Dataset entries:
□ □ □

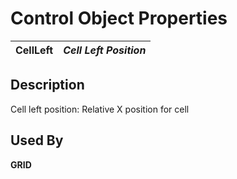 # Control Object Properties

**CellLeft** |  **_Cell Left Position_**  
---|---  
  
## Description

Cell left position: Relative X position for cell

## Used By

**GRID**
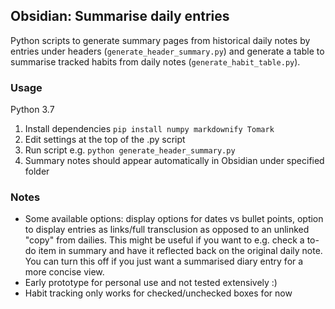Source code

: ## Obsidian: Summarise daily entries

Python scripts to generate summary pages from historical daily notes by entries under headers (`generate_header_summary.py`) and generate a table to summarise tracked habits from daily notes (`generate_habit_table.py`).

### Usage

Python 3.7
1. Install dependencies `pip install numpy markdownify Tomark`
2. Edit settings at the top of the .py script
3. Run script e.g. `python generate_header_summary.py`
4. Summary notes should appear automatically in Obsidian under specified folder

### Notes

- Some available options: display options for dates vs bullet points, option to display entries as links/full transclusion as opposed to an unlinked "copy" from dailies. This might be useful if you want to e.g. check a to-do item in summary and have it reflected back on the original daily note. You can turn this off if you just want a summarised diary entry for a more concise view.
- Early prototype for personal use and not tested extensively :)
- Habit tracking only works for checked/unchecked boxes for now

□ □ □

Task description> Go through the records and report each line that contains "Obsidian".

Output>
: ## Obsidian: Summarise daily entries
4. Summary notes should appear automatically in Obsidian under specified folder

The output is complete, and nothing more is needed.